Algorithmic Penalties occur automatically when changes to the Google algorithms go live. Unfortunately, there is no reporting of these kind of penalties in GWT.
If you believe you’ve been impacted by Algorithmic Penalties, compare your Index Status trends to see if they correspond with the algorithm updates. A comprehensive list of updates can be found in Moz’s Google Algorithm Change History article.
If the drops correspond to the updates, then you will need to review the details of the update and find the violations of the Quality Guidelines that correspond with the update (content, links, etc.).
Unfortunately, Algorithmic Penalties cannot be resolved with a Reconsideration Request.
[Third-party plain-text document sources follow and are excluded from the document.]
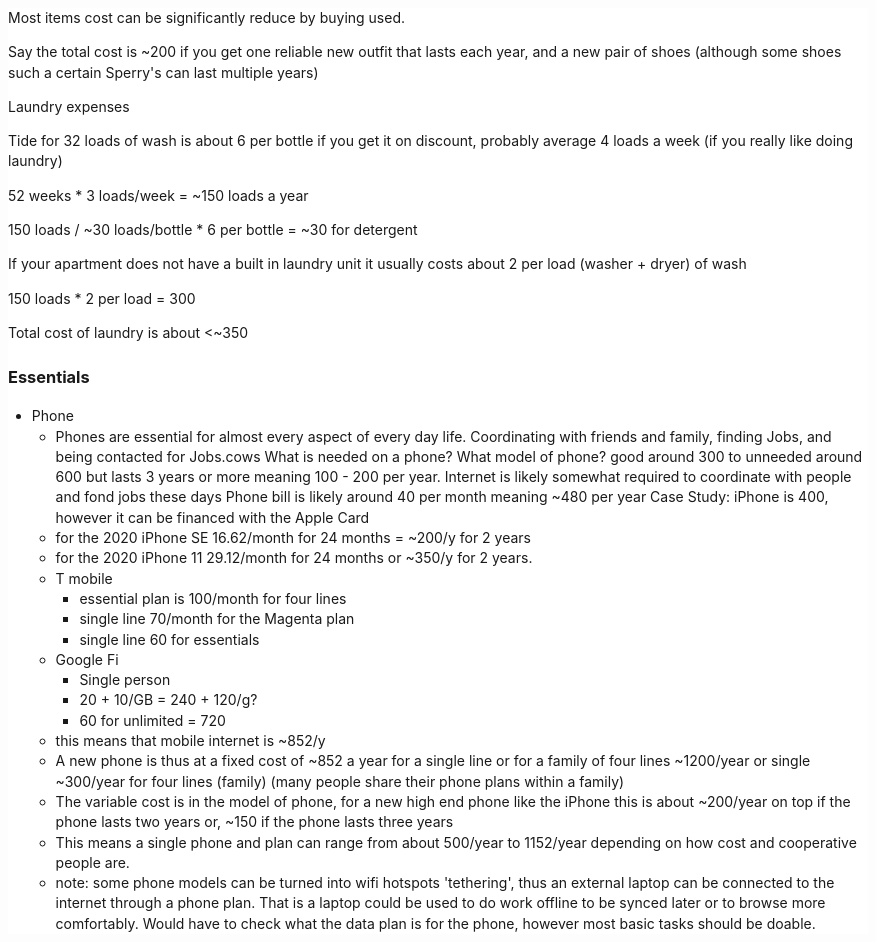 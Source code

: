 Most items cost can be significantly reduce by buying used.

Say the total cost is ~200 if you get one reliable new outfit that lasts each year, and a new pair of shoes (although some shoes such a certain Sperry's can last multiple years)

Laundry expenses

Tide for 32 loads of wash is about 6 per bottle if you get it on discount, probably average 4 loads a week (if you really like doing laundry)

52 weeks * 3 loads/week = ~150 loads a year

150 loads / ~30 loads/bottle * 6 per bottle = ~30 for detergent

If your apartment does not have a built in laundry unit it usually costs about 2 per load (washer + dryer) of wash

150 loads * 2 per load = 300

Total cost of laundry is about <~350


### Essentials

- Phone
    - Phones are essential for almost every aspect of every day life. Coordinating with friends and family, finding Jobs, and being contacted for Jobs.cows
    What is needed on a phone?
    What model of phone?
    good around 300 to unneeded around 600 but lasts 3 years or more meaning 100 - 200 per year.
    Internet is likely somewhat required to coordinate with people and fond jobs these days
    Phone bill is likely around 40 per month meaning ~480 per year
    Case Study: iPhone is 400, however it can be financed with the Apple Card 
    - for the 2020 iPhone SE 16.62/month for 24 months = ~200/y for 2 years
    - for the 2020 iPhone 11 29.12/month  for 24 months or ~350/y for 2 years.
    - T mobile
        - essential plan is 100/month for four lines
        - single line 70/month for the Magenta plan
        - single line 60 for essentials
    - Google Fi
        - Single person
        - 20 + 10/GB  = 240 + 120/g?
        - 60 for unlimited = 720
    - this means that mobile internet is  ~852/y
    - A new phone is thus at a fixed cost of ~852 a year for a single line or for a family of four lines ~1200/year or single ~300/year for four lines (family) (many people share their phone plans within a family)
    - The variable cost is in the model of phone, for a new high end phone like the iPhone this is about ~200/year on top if the phone lasts two years or, ~150 if the phone lasts three years
    - This means a single phone and plan can range from about 500/year to 1152/year depending on how cost and cooperative people are.
    - note: some phone models can be turned into wifi hotspots 'tethering', thus an external laptop can be connected to the internet through a phone plan. That is a laptop could be used to do work offline to be synced later or to browse more comfortably. Would have to check what the data plan is for the phone, however most basic tasks should be doable.
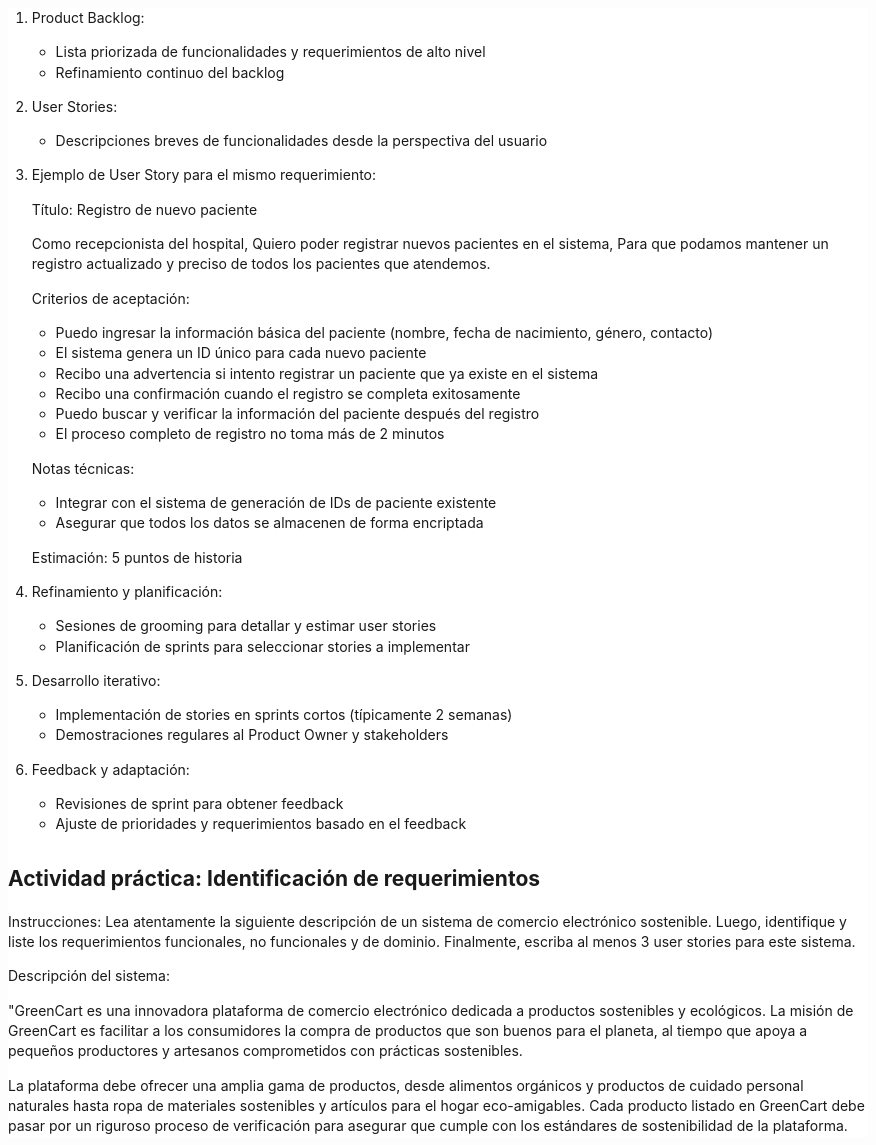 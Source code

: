 1. Product Backlog:
   - Lista priorizada de funcionalidades y requerimientos de alto nivel
   - Refinamiento continuo del backlog

2. User Stories:
   - Descripciones breves de funcionalidades desde la perspectiva del usuario

3. Ejemplo de User Story para el mismo requerimiento:

   Título: Registro de nuevo paciente
   
   Como recepcionista del hospital,
   Quiero poder registrar nuevos pacientes en el sistema,
   Para que podamos mantener un registro actualizado y preciso de todos los pacientes que atendemos.
   
   Criterios de aceptación:
   - Puedo ingresar la información básica del paciente (nombre, fecha de nacimiento, género, contacto)
   - El sistema genera un ID único para cada nuevo paciente
   - Recibo una advertencia si intento registrar un paciente que ya existe en el sistema
   - Recibo una confirmación cuando el registro se completa exitosamente
   - Puedo buscar y verificar la información del paciente después del registro
   - El proceso completo de registro no toma más de 2 minutos
   
   Notas técnicas:
   - Integrar con el sistema de generación de IDs de paciente existente
   - Asegurar que todos los datos se almacenen de forma encriptada
   
   Estimación: 5 puntos de historia

4. Refinamiento y planificación:
   - Sesiones de grooming para detallar y estimar user stories
   - Planificación de sprints para seleccionar stories a implementar

5. Desarrollo iterativo:
   - Implementación de stories en sprints cortos (típicamente 2 semanas)
   - Demostraciones regulares al Product Owner y stakeholders

6. Feedback y adaptación:
   - Revisiones de sprint para obtener feedback
   - Ajuste de prioridades y requerimientos basado en el feedback

## Actividad práctica: Identificación de requerimientos

Instrucciones: Lea atentamente la siguiente descripción de un sistema de comercio electrónico sostenible. Luego, identifique y liste los requerimientos funcionales, no funcionales y de dominio. Finalmente, escriba al menos 3 user stories para este sistema.

Descripción del sistema:

"GreenCart es una innovadora plataforma de comercio electrónico dedicada a productos sostenibles y ecológicos. La misión de GreenCart es facilitar a los consumidores la compra de productos que son buenos para el planeta, al tiempo que apoya a pequeños productores y artesanos comprometidos con prácticas sostenibles.

La plataforma debe ofrecer una amplia gama de productos, desde alimentos orgánicos y productos de cuidado personal naturales hasta ropa de materiales sostenibles y artículos para el hogar eco-amigables. Cada producto listado en GreenCart debe pasar por un riguroso proceso de verificación para asegurar que cumple con los estándares de sostenibilidad de la plataforma.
After resolving the issues, these URLs will be crawled again and submitted to the index if they meet the Quality Guidelines. You can expedite this process by manually uploading URLs to Google by using the “Fetch as Google” feature in the “Crawl” menu.
If the number of pages has increased, this means your indexed pages are being saturated with additional pages. These pages are usually the result of the following:
- URL Errors
- Other factors which are leading to URL duplication being generated on the site
Resolving increased pages is important because it ensures the search engines are crawling and indexing valuable content instead of wasting their bandwidth chasing error pages.
URL Errors are also located under the Crawl Errors module, just like Site Errors. URL Errors provides specific examples of URLs with errors or bad URL request to the site.
URL Errors is at the bottom of the Crawl Errors module, under Crawl in GWT
First, select the tab that corresponds to the specific error. Then, look below the chart for the specific URLs. Clicking on them will provide details about the errors and from where they are linked.
Specific URLs are listed below the URL Errors graph
Clicking a specific URL will provide Error details and the Linked from information
Sudden spikes in errors can have several causes. A few examples are errors in the CMS that generate URLs with errors or an increase in external links to non-existent URLs on the site.
HTML Improvements displays any issues with title tags and meta descriptions that are duplicated, missing and not properly optimized. For the purpose of researching spikes in indexed pages, we will focus on the duplicated tags.
HTML Improvements is under Search Appearance in GWT
Meta descriptions or titles that span across several versions of the exact same page can be an indicator of an increase in duplicate pages being generated on the site.
Continuously monitoring Index Status is one way to ensure your site is consistently performing and all of your content is available. This also allows you to identify and resolve any issues quickly to get your site back online or mitigate any spammy or low-value content.